Abdouraman Hamidou a tenu à faire des remarques sur la forme : « on voit clairement sur la forme qu’une loi a été élaborée uniquement pour régler des questions particulières. On n’est plus dans les institutions de la République, parce que les valeurs de la République sont là pour protéger tout le monde. Le deuxième problème est qu’on voit bien que c’est sous la menace, puisque nous avons eu une lettre. Au moment où j’enregistrais ma vidéo, on n’était pas au courant qu’il y avait une lettre comme ça de la Fifa, qui s’est décidée d’écrire le 20 juin 2018, alors qu’elle a donné l’injonction au gouvernement camerounais le 27 février. C’est le 20 juin que la Fifa a daigné écrire, pas au gouvernement, mais au Comité de normalisation pour exiger le changement de la loi ». En citant un des aspects qui gêne ceux qui ne sont pas acteurs du football. « Et on voit bien que cette raison ne tient pas, parce qu’on parle de la volonté des deux parties pour saisir la CCA (Chambre de conciliation et d’arbitrage, ndlr) ; alors que cette CCA a été mise en place sous l’initiative du CIO. Schématisons un peu cela comme ceci : est-ce que si vous attrapez votre voleur, vous devez vous entendre avec lui avant d’aller au tribunal ? Si quelqu’un vous prive de vos droits, vous devez encore négocier avec lui pour aller au tribunal. Alors, il n’y aura jamais de tribunal. Le but pour la Fifa, c’est d’empêcher la CCA d’agir comme elle a toujours fonctionné. C’est grâce à la CCA
qu’on a pu enlever des gens à la fédération qui n’avait rien à voir avec notre football et qui étaient là pour servir d’autres intérêts », a-t-il regretté.
Deux articles se contredisent
Dans le fond, il y a des dispositions inscrites à dessein dans le projet de loi en examen. « Les articles 7 et 8 qui se contredisent. L’article 7 donne le pouvoir aux fédérations d’élaborer librement leurs Statuts alors que l’article 8 donne le pouvoir au ministre des Sports d’imposer à ces fédérations un modèle type de Statut. Connaissant la réglementation internationale en la matière, surtout au niveau des fédérations internationales, c’est une source de conflits inimaginables ; ça va générer tellement de conflits. Le ministre n’a pas besoin d’élaborer un Statut type et de l’imposer aux fédérations. Chacune doit élaborer ses Statuts librement dans le respect de la loi et de dispositions légales et régle- mentaires du Cameroun. Maintenant, s’il y a violation de la loi, le ministère peut interve- nir pour dire simplement que la loi dispose comme ceci », relève Abdouraman Hamadou.

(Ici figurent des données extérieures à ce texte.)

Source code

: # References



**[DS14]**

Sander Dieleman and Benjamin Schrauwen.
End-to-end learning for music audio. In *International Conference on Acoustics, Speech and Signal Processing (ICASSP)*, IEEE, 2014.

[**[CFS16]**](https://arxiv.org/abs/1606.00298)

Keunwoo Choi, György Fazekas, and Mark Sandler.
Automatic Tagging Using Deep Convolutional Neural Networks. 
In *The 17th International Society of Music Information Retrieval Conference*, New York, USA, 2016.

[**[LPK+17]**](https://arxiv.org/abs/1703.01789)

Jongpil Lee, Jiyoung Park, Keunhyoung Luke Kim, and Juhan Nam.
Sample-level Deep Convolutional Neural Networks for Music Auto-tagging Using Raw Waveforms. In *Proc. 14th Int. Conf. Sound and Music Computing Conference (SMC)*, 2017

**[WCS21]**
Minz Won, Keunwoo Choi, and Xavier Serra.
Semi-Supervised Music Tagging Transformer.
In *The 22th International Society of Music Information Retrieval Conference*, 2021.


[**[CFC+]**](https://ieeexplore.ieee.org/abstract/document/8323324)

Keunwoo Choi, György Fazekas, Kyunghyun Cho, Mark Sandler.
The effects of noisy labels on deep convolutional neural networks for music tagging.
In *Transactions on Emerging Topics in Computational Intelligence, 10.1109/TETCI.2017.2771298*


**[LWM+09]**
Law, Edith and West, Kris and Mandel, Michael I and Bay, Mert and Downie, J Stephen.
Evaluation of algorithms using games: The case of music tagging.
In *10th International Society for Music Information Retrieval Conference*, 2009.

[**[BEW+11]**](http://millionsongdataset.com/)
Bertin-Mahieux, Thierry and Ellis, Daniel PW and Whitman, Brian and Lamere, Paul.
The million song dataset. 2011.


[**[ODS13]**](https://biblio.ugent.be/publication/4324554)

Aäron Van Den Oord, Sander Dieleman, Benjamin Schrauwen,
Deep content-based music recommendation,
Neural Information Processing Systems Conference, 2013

Il y a l’article 40, alinéa 2 qui concerne la forme que doivent prendre les clubs professionnels. La loi de 2011 en vigueur donne la possibilité. Et là, on avait amené quelqu’un de la Cour Suprême d’interpréter et qui avait amené la Ligue de football professionnel à imposer les sociétés. Alors que la loi disait : peu prendre la forme des SARL, SA et autres. Vous pouvez ou vous ne pouvez pas. Maintenant, on dit : doit.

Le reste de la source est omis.